:: Exercise goal ::
Which lines run from the line with "unevaluated value, it" through the line with "bound value is" in the entries below? Print them exactly, both ends included, and nothing more.

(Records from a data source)
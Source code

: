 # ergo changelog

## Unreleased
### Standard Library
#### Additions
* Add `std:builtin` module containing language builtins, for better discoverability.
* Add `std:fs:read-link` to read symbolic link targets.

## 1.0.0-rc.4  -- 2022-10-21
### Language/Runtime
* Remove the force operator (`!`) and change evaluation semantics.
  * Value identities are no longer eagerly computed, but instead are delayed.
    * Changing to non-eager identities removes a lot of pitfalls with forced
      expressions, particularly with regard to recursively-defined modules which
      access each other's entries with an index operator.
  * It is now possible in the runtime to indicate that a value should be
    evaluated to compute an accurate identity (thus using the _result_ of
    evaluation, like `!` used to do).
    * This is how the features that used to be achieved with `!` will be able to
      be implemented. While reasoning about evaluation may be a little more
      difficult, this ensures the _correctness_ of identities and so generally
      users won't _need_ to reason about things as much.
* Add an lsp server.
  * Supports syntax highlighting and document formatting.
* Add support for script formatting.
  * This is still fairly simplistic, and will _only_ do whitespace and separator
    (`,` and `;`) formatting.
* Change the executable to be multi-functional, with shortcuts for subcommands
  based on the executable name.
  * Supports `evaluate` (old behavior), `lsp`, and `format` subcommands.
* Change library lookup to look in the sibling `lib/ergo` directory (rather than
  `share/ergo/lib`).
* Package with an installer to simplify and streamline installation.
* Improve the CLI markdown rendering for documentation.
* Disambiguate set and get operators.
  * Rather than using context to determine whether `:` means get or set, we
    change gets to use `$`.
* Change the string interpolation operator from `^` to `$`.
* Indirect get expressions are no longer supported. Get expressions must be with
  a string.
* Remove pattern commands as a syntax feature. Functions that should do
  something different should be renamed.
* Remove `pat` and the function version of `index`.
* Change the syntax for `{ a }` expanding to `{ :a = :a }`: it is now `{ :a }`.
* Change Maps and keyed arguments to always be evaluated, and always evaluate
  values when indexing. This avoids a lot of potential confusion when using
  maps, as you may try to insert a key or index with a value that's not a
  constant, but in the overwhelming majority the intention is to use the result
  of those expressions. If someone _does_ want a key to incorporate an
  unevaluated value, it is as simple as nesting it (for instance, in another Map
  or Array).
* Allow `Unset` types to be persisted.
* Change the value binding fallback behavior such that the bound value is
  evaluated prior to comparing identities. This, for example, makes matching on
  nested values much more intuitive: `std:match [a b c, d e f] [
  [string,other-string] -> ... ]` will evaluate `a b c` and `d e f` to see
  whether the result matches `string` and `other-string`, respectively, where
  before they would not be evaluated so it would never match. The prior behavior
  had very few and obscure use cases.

:: Solved exercise ::
  unevaluated value, it is as simple as nesting it (for instance, in another Map
  or Array).
* Allow `Unset` types to be persisted.
* Change the value binding fallback behavior such that the bound value is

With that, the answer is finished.